## BRIEF
Although the records include pictures, the copy should not; write out exactly the lines from the first through the line with "# Self Portrait - take 2".

:::

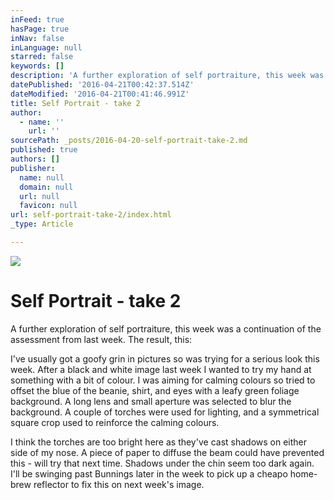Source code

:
 ```yaml
---
inFeed: true
hasPage: true
inNav: false
inLanguage: null
starred: false
keywords: []
description: 'A further exploration of self portraiture, this week was a continuation of the assessment from last week. The result, this:'
datePublished: '2016-04-21T00:42:37.514Z'
dateModified: '2016-04-21T00:41:46.991Z'
title: Self Portrait - take 2
author:
  - name: ''
    url: ''
sourcePath: _posts/2016-04-20-self-portrait-take-2.md
published: true
authors: []
publisher:
  name: null
  domain: null
  url: null
  favicon: null
url: self-portrait-take-2/index.html
_type: Article

---
```

![](https://the-grid-user-content.s3-us-west-2.amazonaws.com/c2dc2db9-c3ad-405d-847a-744b6b6f3fef.jpg)

# Self Portrait - take 2

A further exploration of self portraiture, this week was a continuation of the assessment from last week. The result, this:

I've usually got a goofy grin in pictures so was trying for a serious look this week. After a black and white image last week I wanted to try my hand at something with a bit of colour. I was aiming for calming colours so tried to offset the blue of the beanie, shirt, and eyes with a leafy green foliage background. A long lens and small aperture was selected to blur the background. A couple of torches were used for lighting, and a symmetrical square crop used to reinforce the calming colours.

I think the torches are too bright here as they've cast shadows on either side of my nose. A piece of paper to diffuse the beam could have prevented this - will try that next time. Shadows under the chin seem too dark again. I'll be swinging past Bunnings later in the week to pick up a cheapo home-brew reflector to fix this on next week's image.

:::

## RESPONSE BELOW
Source code

:
 ```yaml
---
inFeed: true
hasPage: true
inNav: false
inLanguage: null
starred: false
keywords: []
description: 'A further exploration of self portraiture, this week was a continuation of the assessment from last week. The result, this:'
datePublished: '2016-04-21T00:42:37.514Z'
dateModified: '2016-04-21T00:41:46.991Z'
title: Self Portrait - take 2
author:
  - name: ''
    url: ''
sourcePath: _posts/2016-04-20-self-portrait-take-2.md
published: true
authors: []
publisher:
  name: null
  domain: null
  url: null
  favicon: null
url: self-portrait-take-2/index.html
_type: Article

---
```

![](https://the-grid-user-content.s3-us-west-2.amazonaws.com/c2dc2db9-c3ad-405d-847a-744b6b6f3fef.jpg)

# Self Portrait - take 2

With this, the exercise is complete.